Subscribers can recreate this screen making it more or less stringent as they wish. Note that some industries that are typically home to higher yielding stocks will never pass through this screen because of the nature of the industry. For example, real estate investment trusts (REITs) by law must pass through as dividends the vast majority of their earnings—for this industry a measure similar to cash flow (funds from operations, to be specific) is a more appropriate gauge of dividend paying ability. Utilities are another industry that is not likely to have material representation on this screen. Those caveats aside, this screen can help identify both strong companies and strong dividends.

ACE Limited

ACE Limited provides insurance and reinsurance services for a range of international clients. The company, which is headquartered in Switzerland, currently serves customers in over 170 countries. In 2011, the Net Premiums earned breakdown was as follows: North America (45%), Overseas General (37%), Global Reinsurance (7%), Life Insurance and Reinsurance (11%). The company offers multiple services that include claims and risk management products and services, pre-loss control services, as well as peril crop and crop/hail insurance. ACE mainly seeks expansion through a three-pronged strategy: an augmented product portfolio, deeper geographic penetration, and acquisitions.

The insurance outfit posted mixed results during 2012’s first quarter. Net premiums earned advanced slightly year over year, but the bottom line posted a significant increase versus a year ago. We anticipate substantial earnings increases because of higher policy prices in the United States.

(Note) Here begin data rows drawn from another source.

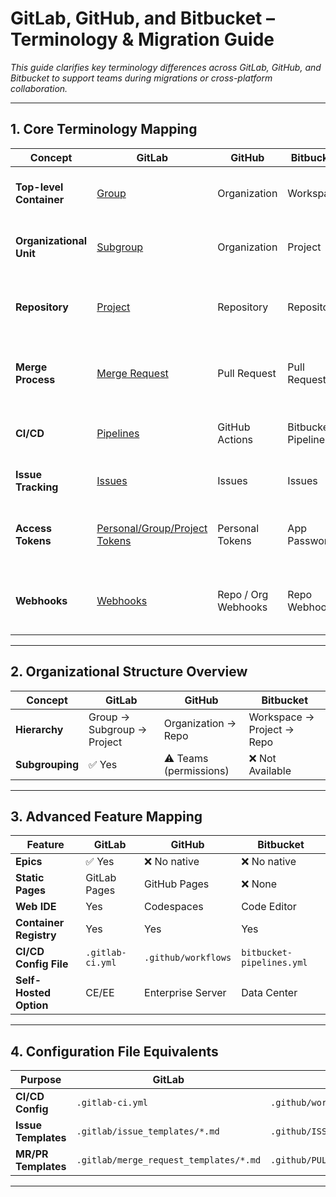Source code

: # GitLab, GitHub, and Bitbucket – Terminology & Migration Guide

*This guide clarifies key terminology differences across GitLab, GitHub, and Bitbucket to support teams during migrations or cross-platform collaboration.*

---

## 1. Core Terminology Mapping

| **Concept**           | **GitLab**                                                           | **GitHub**        | **Bitbucket**     | **Notes**                                        |
|-----------------------|----------------------------------------------------------------------|-------------------|-------------------|--------------------------------------------------|
| **Top-level Container**| [Group](https://docs.gitlab.com/user/group/)                         | Organization      | Workspace         | Workspace ≈ Organization ≈ Group                 |
| **Organizational Unit**| [Subgroup](https://docs.gitlab.com/user/group/subgroups/)             | Organization      | Project           | Bitbucket *Project* ≈ GitLab *Group*             |
| **Repository**        | [Project](https://docs.gitlab.com/user/project/)                      | Repository        | Repository        | GitLab *Project* = Repo + CI/CD + Issues, etc.   |
| **Merge Process**     | [Merge Request](https://docs.gitlab.com/user/project/merge_requests/)  | Pull Request      | Pull Request      | Same function, different name in GitLab          |
| **CI/CD**             | [Pipelines](https://docs.gitlab.com/ci/pipelines/)                    | GitHub Actions    | Bitbucket Pipelines| YAML-based, but syntax varies                    |
| **Issue Tracking**    | [Issues](https://docs.gitlab.com/user/project/issues/)                 | Issues            | Issues            | Consistent across platforms                      |
| **Access Tokens**     | [Personal/Group/Project Tokens](https://docs.gitlab.com/security/tokens/)| Personal Tokens | App Passwords     | GitLab offers more granular token scopes         |
| **Webhooks**          | [Webhooks](https://docs.gitlab.com/user/project/integrations/webhooks/)| Repo / Org Webhooks| Repo Webhooks    | GitLab & GitHub offer broader webhook levels     |

---

## 2. Organizational Structure Overview

| **Concept**         | **GitLab**              | **GitHub**             | **Bitbucket**               |
|---------------------|-------------------------|------------------------|-----------------------------|
| **Hierarchy**        | Group → Subgroup → Project | Organization → Repo  | Workspace → Project → Repo  |
| **Subgrouping**      | ✅ Yes                  | ⚠️ Teams (permissions) | ❌ Not Available             |

---

## 3. Advanced Feature Mapping

| Feature              | GitLab        | GitHub        | Bitbucket     |
|----------------------|---------------|---------------|---------------|
| **Epics**            | ✅ Yes        | ❌ No native  | ❌ No native  |
| **Static Pages**     | GitLab Pages  | GitHub Pages  | ❌ None       |
| **Web IDE**          | Yes           | Codespaces    | Code Editor   |
| **Container Registry**| Yes          | Yes           | Yes           |
| **CI/CD Config File**| `.gitlab-ci.yml` | `.github/workflows` | `bitbucket-pipelines.yml` |
| **Self-Hosted Option**| CE/EE        | Enterprise Server | Data Center  |

---

## 4. Configuration File Equivalents

| Purpose           | GitLab                   | GitHub                   | Bitbucket               |
|-------------------|--------------------------|--------------------------|-------------------------|
| **CI/CD Config**  | `.gitlab-ci.yml`         | `.github/workflows/*.yml`| `bitbucket-pipelines.yml`|
| **Issue Templates**| `.gitlab/issue_templates/*.md` | `.github/ISSUE_TEMPLATE/*.md` | No standard path     |
| **MR/PR Templates**| `.gitlab/merge_request_templates/*.md` | `.github/PULL_REQUEST_TEMPLATE.md` | No standard path  |

---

Further, customer retention and the procurement of new customer wins are at peak levels. Also, claims for catastrophe-related incidents have been low for the year, thus far.

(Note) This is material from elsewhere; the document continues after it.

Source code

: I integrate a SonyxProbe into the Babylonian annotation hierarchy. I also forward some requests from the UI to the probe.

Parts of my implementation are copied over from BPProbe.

The favorable scenario positions the company well to continue to pay a solid dividend payment to its shareholders. In fact, the board recently approved a 4% increase in the quarterly payout from $0.47 to $0.49. It appears that further increases are likely. Indeed, a growing international presence, strong reserves and ample cash should facilitate the focus on returning value to shareholders in the form of healthy dividend payments. All told, these shares suit income-oriented investors.

Safeway, Inc.

Safeway Inc. is one of the largest food and drug retailers in North America, with 1,678 stores at year-end 2011. The company’s North American operations are located in States that include California, Hawaii, Texas, and Washington. Safeway also operates 32 manufacturing and food-processing facilities that support its retail operations. In addition, it owns and operates GroceryWorks.com, an online grocery channel.

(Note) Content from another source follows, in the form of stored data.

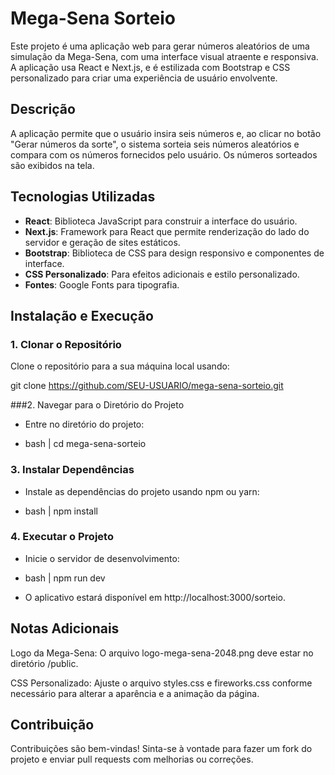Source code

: # Mega-Sena Sorteio

Este projeto é uma aplicação web para gerar números aleatórios de uma simulação da Mega-Sena, com uma interface visual atraente e responsiva. A aplicação usa React e Next.js, e é estilizada com Bootstrap e CSS personalizado para criar uma experiência de usuário envolvente.

## Descrição

A aplicação permite que o usuário insira seis números e, ao clicar no botão "Gerar números da sorte", o sistema sorteia seis números aleatórios e compara com os números fornecidos pelo usuário. Os números sorteados são exibidos na tela.

## Tecnologias Utilizadas

- **React**: Biblioteca JavaScript para construir a interface do usuário.
- **Next.js**: Framework para React que permite renderização do lado do servidor e geração de sites estáticos.
- **Bootstrap**: Biblioteca de CSS para design responsivo e componentes de interface.
- **CSS Personalizado**: Para efeitos adicionais e estilo personalizado.
- **Fontes**: Google Fonts para tipografia.

## Instalação e Execução

### 1. Clonar o Repositório

Clone o repositório para a sua máquina local usando:

git clone https://github.com/SEU-USUARIO/mega-sena-sorteio.git

###2. Navegar para o Diretório do Projeto

- Entre no diretório do projeto:

- bash | cd mega-sena-sorteio

### 3. Instalar Dependências

- Instale as dependências do projeto usando npm ou yarn:

- bash | npm install

### 4. Executar o Projeto

- Inicie o servidor de desenvolvimento:

- bash | npm run dev

- O aplicativo estará disponível em http://localhost:3000/sorteio.

## Notas Adicionais

Logo da Mega-Sena: O arquivo logo-mega-sena-2048.png deve estar no diretório /public.

CSS Personalizado: Ajuste o arquivo styles.css e fireworks.css conforme necessário para alterar a aparência e a animação da página.

## Contribuição

Contribuições são bem-vindas! Sinta-se à vontade para fazer um fork do projeto e enviar pull requests com melhorias ou correções.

Near-term top- and bottom-line prospects appear bright for Safeway Inc. The favorable outlook is due, in part, to a new marketing initiative recently implemented by the retailer. The digital ''Just For U’’ marketing program allows SWY cardholders to receive online coupons and personalized deals which are aimed at facilitating higher volume growth, both online and in stores. Furthermore, an expanding gift card business and an overall healthier economic landscape should enable operating margin expansion. Solid growth platforms have allowed Safeway shares to be an attractive short- and long-term selection to investors with above-average appreciation potential for the 2015-2017 timeframe.

The company is also determined to give back to shareholders. Management recently approved a 21% quarterly dividend increase, to $0.175, which will be paid during the July period. Safeway has consistently implemented annual dividend increases since it initiated payouts in 2005. Thus, income-oriented investors may find the dividend yield attractive, which currently stands at around 3%, which is above the Value Line median. Our 3- to 5-year projected payout ratio also suggests an above-average yield, fueled by the company's ample cash generation prospects. 

At the time of this article’s writing, the author did not have positions in any of the companies mentioned.